**YOUR GOAL**
Search the entries for the word "Blog". Copy every line that holds it.

**MATERIAL FOR THE TASK**
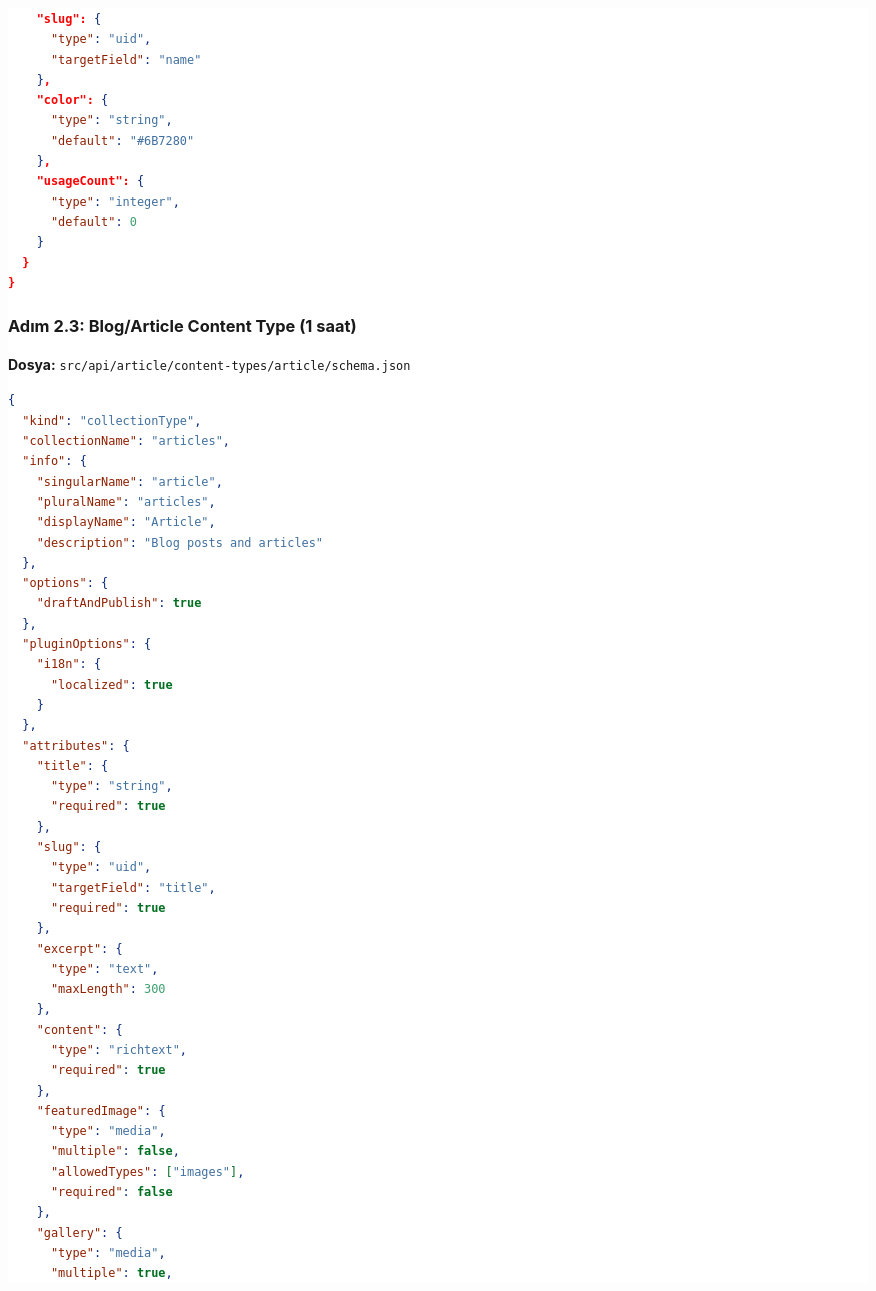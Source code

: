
 ```json
    "slug": {
      "type": "uid", 
      "targetField": "name"
    },
    "color": {
      "type": "string",
      "default": "#6B7280"
    },
    "usageCount": {
      "type": "integer",
      "default": 0
    }
  }
}
```

### Adım 2.3: Blog/Article Content Type (1 saat)
**Dosya:** `src/api/article/content-types/article/schema.json`
```json
{
  "kind": "collectionType",
  "collectionName": "articles",
  "info": {
    "singularName": "article",
    "pluralName": "articles",
    "displayName": "Article",
    "description": "Blog posts and articles"
  },
  "options": {
    "draftAndPublish": true
  },
  "pluginOptions": {
    "i18n": {
      "localized": true
    }
  },
  "attributes": {
    "title": {
      "type": "string",
      "required": true
    },
    "slug": {
      "type": "uid", 
      "targetField": "title",
      "required": true
    },
    "excerpt": {
      "type": "text",
      "maxLength": 300
    },
    "content": {
      "type": "richtext",
      "required": true
    },
    "featuredImage": {
      "type": "media",
      "multiple": false,
      "allowedTypes": ["images"],
      "required": false
    },
    "gallery": {
      "type": "media",
      "multiple": true,
```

**FINISHED EXERCISE**
### Adım 2.3: Blog/Article Content Type (1 saat)
    "description": "Blog posts and articles"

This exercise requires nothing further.